La colère monte en moi par vagues et j'ai une furieuse envie de lui faire ravaler le sourire à la con dont il ne se défait pas.

- Oh, je t'ai dit quatorze heures trente ? C'est quinze heures en fin de compte. J'ai oublié de te prévenir. Oups, rajoute-t-il sans jamais me quitter des yeux, la mine faussement contrite.

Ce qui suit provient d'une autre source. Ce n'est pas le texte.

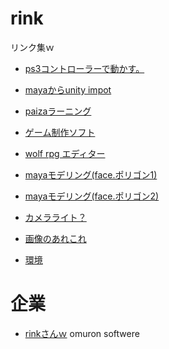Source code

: # rink
リンク集ｗ

- [ps3コントローラーで動かす。](http://gametukurikata.com/program/ps3gamepad)

- [mayaからunity impot](http://indiegame-japan.com/2016/04/13/post-131/)


- [paizaラーニング](https://paiza.jp/works)


- [ゲーム制作ソフト](http://www.freem.ne.jp/contents/create/tool.html)

- [wolf rpg エディター](http://www.silversecond.com/WolfRPGEditor/)


- [mayaモデリング(face.ポリゴン1)](http://www.cg-ya.net/3dcg/3dmodeling_howto/3dcg-modeling-way/)
- [mayaモデリング(face.ポリゴン2)](https://www.youtube.com/watch?v=xzmg0grXHyE)
- [カメラライト？](http://thankstotoday.com/modeling-shadows/)


- [画像のあれこれ](http://photoshop-illustrator-meijinkai.info/photoshop-train/file-formats)

- [環境](http://www.monodevelop.com/)

# 企業
- [rinkさんｗ](http://linx.jp/company/partner.html)
omuron softwere
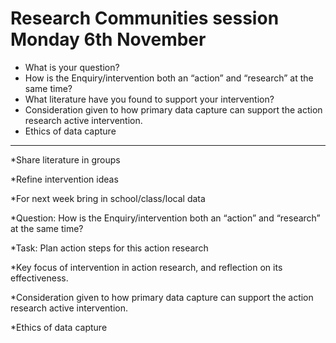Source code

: # Research Communities session Monday 6th November 

- What is your question?
- How is the Enquiry/intervention both an “action” and “research” at the same time? 
- What literature have you found to support your intervention? 
- Consideration given to how primary data capture can support the action research active intervention. 
- Ethics of data capture 

---

*Share literature in groups 


*Refine intervention ideas 

*For next week bring in school/class/local data 

 

*Question: How is the Enquiry/intervention both an “action” and “research” at the same time? 

*Task: Plan action steps for this action research 

*Key focus of intervention in action research, and reflection on its effectiveness. 

*Consideration given to how primary data capture can support the action research active intervention. 

*Ethics of data capture 
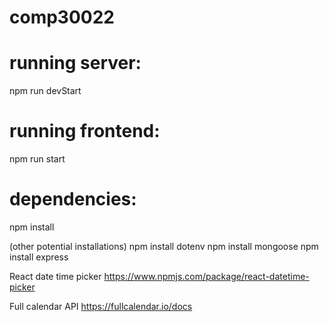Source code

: # comp30022

# running server: 
npm run devStart

# running frontend:
npm run start

# dependencies:
npm install 

(other potential installations)
npm install dotenv
npm install mongoose
npm install express

React date time picker
https://www.npmjs.com/package/react-datetime-picker

Full calendar API
https://fullcalendar.io/docs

J'assimile ses paroles et me retiens de ne pas lui en coller une pour s'être foutu de moi. Je le fixe méchamment avant de faire demi-tour pour rejoindre ma chambre.

- Connard !

- Connasse !

Les portes de nos chambres se referment en même temps, dans un grand claquement qui fait trembler les murs du couloir. Heureusement que mon père et Lauren sont sur la terrasse sinon je sens qu'on aurait eu le droit à un remontage de bretelles dont seuls les parents en bonne et due forme. Je finis par redescendre au salon pour récupérer mon portable laissé sur le canapé et m'empresse d'envoyer un message à Lydia pour lui demander qui l'emmène au centre-ville. Avec un peu de chance, les jumeaux Blent passeront la prendre et je pourrais encore une fois profiter de leur gentillesse et de leur voiture. La réponse de mon amie ne tarde pas à arriver.

De Lydia : Raph. Problème ?

Je ne sais pas à quoi je m'attendais exactement, je n'ai jamais été une de ces filles à qui tout souriait. La chance a toujours été une sacrée garce avec moi. Je lui réponds rapidement.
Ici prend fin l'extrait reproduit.